I first drafted this post in December 2022. I stopped following progress in Elixir shortly after; maybe its logging has completely changed! That’s besides the point: this is a post about control and cognitive load, specifically with process-scoped global variables. Even if the examples go stale, the principle holds.

def log_and_operate(trace_id) do
  Logger.metadata(trace_id: trace_id)
  Logger.info("Reached pre-operation")
  operate()
  Logger.info("Reached post-operation")
end

Setting a trace_id in your structured logger should contextualize one log entry by locating it in a stream of other log entries with the same key. You include it because you want to fetch your logs later, search for something like trace_id:"correct-horse", and see logs like this:

But, in Elixir¹, operate() has free access to all the logger metadata, including the trace_id field doing the correlating! If it so chooses, it’ll break your trace_id connection between the pre- and post-operation log lines.

def operate() do
  Logger.metadata(trace_id: "battery-staple")
  Logger.info("Changed the trace ID")
end

Of course, that’s a reductive example. In practice, your trace_id has to survive a huge tree of conditionally-connected codepaths, any of which could trample your precious log metadata. You have to read a lot of code to feel confident that won’t happen.

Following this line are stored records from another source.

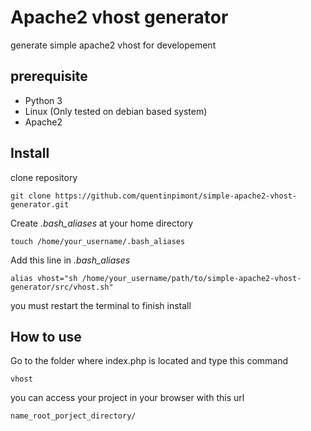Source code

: # Apache2 vhost generator
generate simple apache2 vhost for developement

## prerequisite
- Python 3
- Linux (Only tested on debian based system)
- Apache2

## Install
clone repository

`git clone https://github.com/quentinpimont/simple-apache2-vhost-generator.git`

Create *.bash_aliases* at your home directory

`touch /home/your_username/.bash_aliases`

Add this line in *.bash_aliases*

`alias vhost="sh /home/your_username/path/to/simple-apache2-vhost-generator/src/vhost.sh"`

you must restart the terminal to finish install

## How to use
Go to the folder where index.php is located and type this command

`vhost`

you can access your project in your browser with this url

`name_root_porject_directory/`
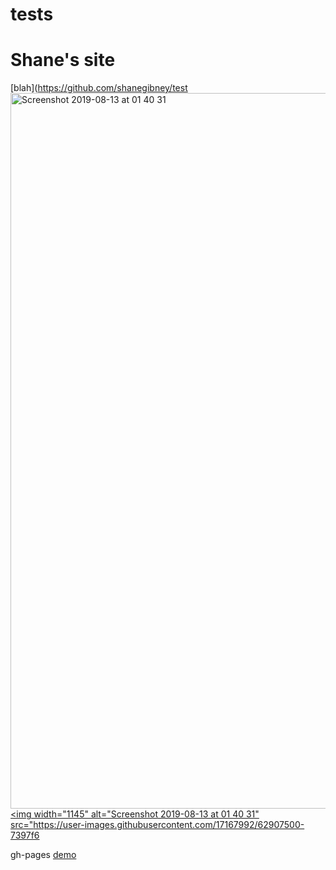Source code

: # tests
# Shane's site
[blah](https://github.com/shanegibney/test<a href="https://shanegibney.github.io/vue-cascading-dynamic-dropdown-menu/"><img width="1145" alt="Screenshot 2019-08-13 at 01 40 31" src="https://user-images.githubusercontent.com/17167992/62907500-7397f680-bd6b-11e9-98b7-2e3841fe3d55.png"></a>
<a href="https://shanegibney.github.io/vue-cascading-dynamic-dropdown-menu/"><img width="1145" alt="Screenshot 2019-08-13 at 01 40 31" src="https://user-images.githubusercontent.com/17167992/62907500-7397f6

gh-pages [demo](https://shanegibney.github.io/test)


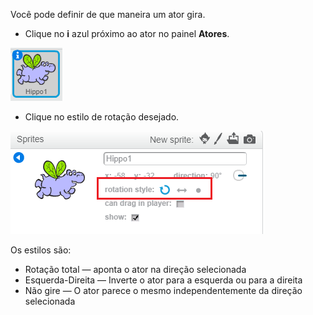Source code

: Você pode definir de que maneira um ator gira.

- Clique no **i** azul próximo ao ator no painel **Atores**.

![Clique no i](images/click-i.png)

- Clique no estilo de rotação desejado.

![Estilo de rotação diferente](images/rotation-style.png)

Os estilos são:

- Rotação total — aponta o ator na direção selecionada
- Esquerda-Direita — Inverte o ator para a esquerda ou para a direita
- Não gire — O ator parece o mesmo independentemente da direção selecionada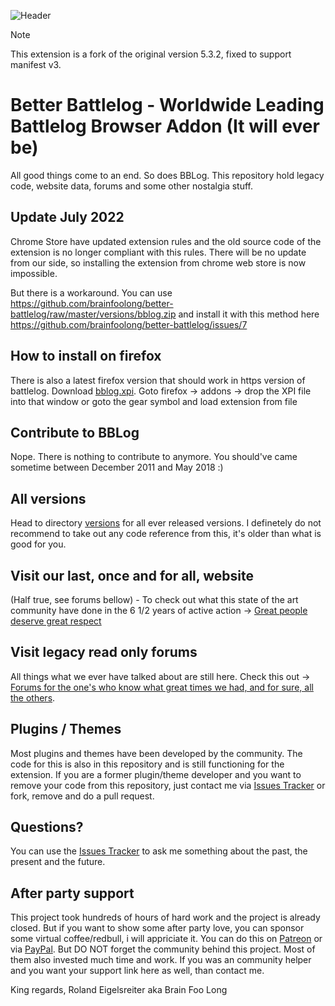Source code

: ![Header](https://github.com/brainfoolong/better-battlelog/raw/master/images/github-header.jpg)

> [!NOTE]
> This extension is a fork of the original version 5.3.2, fixed to support manifest v3.

# Better Battlelog - Worldwide Leading Battlelog Browser Addon (It will ever be)

All good things come to an end. So does BBLog. This repository hold legacy code, website data, forums and some other nostalgia stuff.

## Update July 2022

Chrome Store have updated extension rules and the old source code of the extension is no longer compliant with this rules. There will be no update from our side, so installing the extension from chrome web store is now impossible.

But there is a workaround. You can use https://github.com/brainfoolong/better-battlelog/raw/master/versions/bblog.zip and install it with this method here  https://github.com/brainfoolong/better-battlelog/issues/7

## How to install on firefox

There is also a latest firefox version that should work in https version of battlelog.
Download [bblog.xpi](https://github.com/brainfoolong/better-battlelog/raw/master/versions/4.9.3/bblog.xpi).
Goto firefox -> addons -> drop the XPI file into that window or goto the gear symbol and load extension from file


## Contribute to BBLog

Nope. There is nothing to contribute to anymore. You should've came sometime between December 2011 and May 2018 :)

## All versions

Head to directory [versions](https://github.com/brainfoolong/better-battlelog/blob/master/versions) for all ever released versions. I definetely do not recommend to take out any code reference from this, it's older than what is good for you.

## Visit our last, once and for all, website

(Half true, see forums bellow) - To check out what this state of the art community have done in the 6 1/2 years of active action -> [Great people deserve great respect](https://getbblog.com)

## Visit legacy read only forums

All things what we ever have talked about are still here. Check this out -> [Forums for the one's who know what great times we had, and for sure, all the others](https://getbblog.com/forums/sitemap.html).

## Plugins / Themes

Most plugins and themes have been developed by the community. The code for this is also in this repository and is still functioning for the extension. If you are a former plugin/theme developer and you want to remove your code from this repository, just contact me via [Issues Tracker](https://github.com/brainfoolong/better-battlelog/issues) or fork, remove and do a pull request.

## Questions?

You can use the [Issues Tracker](https://github.com/brainfoolong/better-battlelog/issues) to ask me something about the past, the present and the future.

## After party support 

This project took hundreds of hours of hard work and the project is already closed. But if you want to show some after party love, you can sponsor some virtual coffee/redbull, i will appriciate it. You can do this on [Patreon](https://www.patreon.com/brainfoolong) or via [PayPal](https://www.paypal.me/brainfoolong). But DO NOT forget the community behind this project. Most of them also invested much time and work. If you was an community helper and you want your support link here as well, than contact me.

King regards, Roland Eigelsreiter aka Brain Foo Long
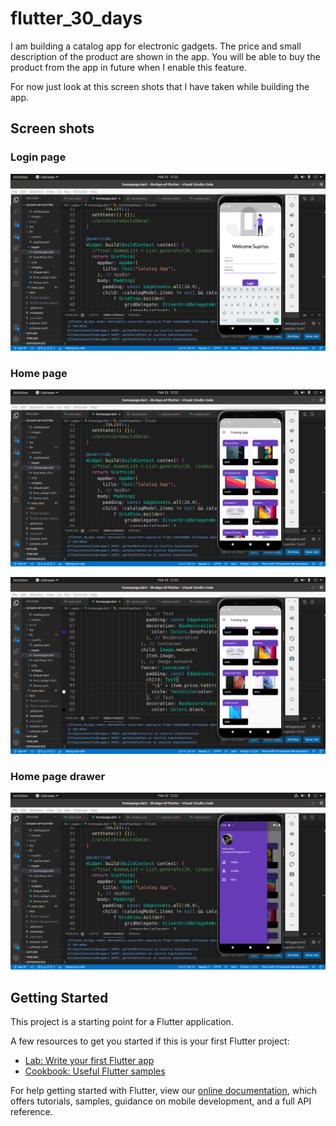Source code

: # flutter_30_days

I am building a catalog app for electronic gadgets. 
The price and small description of the product are shown in the app.
You will be able to buy the product from the app in future when I enable this feature.


For now just look at this screen shots that I have taken while building the app.
## Screen shots

### Login page
![picture alt](https://github.com/Supriyo-455/30-days-of-flutter/blob/master/Screenshot%20from%202021-02-25%2012-22-15.png "Short view of the game")


### Home page
![picture alt](https://github.com/Supriyo-455/30-days-of-flutter/blob/master/Screenshot%20from%202021-02-25%2012-22-25.png "Short view of the game")

![picture alt](https://github.com/Supriyo-455/30-days-of-flutter/blob/master/Screenshot%20from%202021-02-25%2012-22-37.png "Short view of the game")

### Home page drawer
![picture alt](https://github.com/Supriyo-455/30-days-of-flutter/blob/master/Screenshot%20from%202021-02-25%2012-22-30.png "Short view of the game")


## Getting Started

This project is a starting point for a Flutter application.

A few resources to get you started if this is your first Flutter project:

- [Lab: Write your first Flutter app](https://flutter.dev/docs/get-started/codelab)
- [Cookbook: Useful Flutter samples](https://flutter.dev/docs/cookbook)

For help getting started with Flutter, view our
[online documentation](https://flutter.dev/docs), which offers tutorials,
samples, guidance on mobile development, and a full API reference.
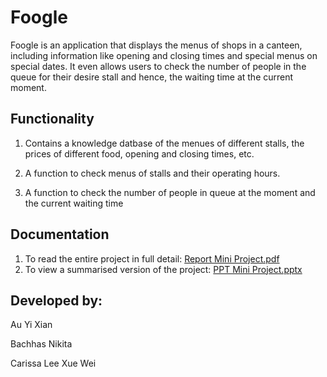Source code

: # Foogle
Foogle is an application that displays the menus of shops in a canteen, including information like opening and closing times and special menus on special dates. It even allows users to check the number of people in the queue for their desire stall and hence, the waiting time at the current moment. 

## Functionality
1. Contains a knowledge datbase of the menues of different stalls, the prices of different food, opening and closing times, etc. 

2. A function to check menus of stalls and their operating hours. 

3. A function to check the number of people in queue at the moment and the current waiting time

## Documentation

1. To read the entire project in full detail: [Report Mini Project.pdf](https://github.com/nikita-bachhas/Foogle/blob/master/Report%20Mini%20Project.pdf)
2. To view a summarised version of the project: [PPT Mini Project.pptx](https://github.com/nikita-bachhas/Foogle/blob/master/PPT%20Mini%20Project.pptx)

## Developed by:
Au Yi Xian

Bachhas Nikita

Carissa Lee Xue Wei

Logger metadata is a process-scoped variable, so it’s intrinsically tied to what happens in that process, and in what order (“control”²). Even if a function with Logger calls doesn’t receive any logger-specific arguments — that is, it doesn’t explicitly depend on logging elsewhere — its behavior can implicitly depend on all sequentially prior operations in the same process. If you imagine the process’s execution as the depth-first traversal of a tree of function calls, this means knowing all the previously-visited vertices, not just the lexical parents of the current vertex.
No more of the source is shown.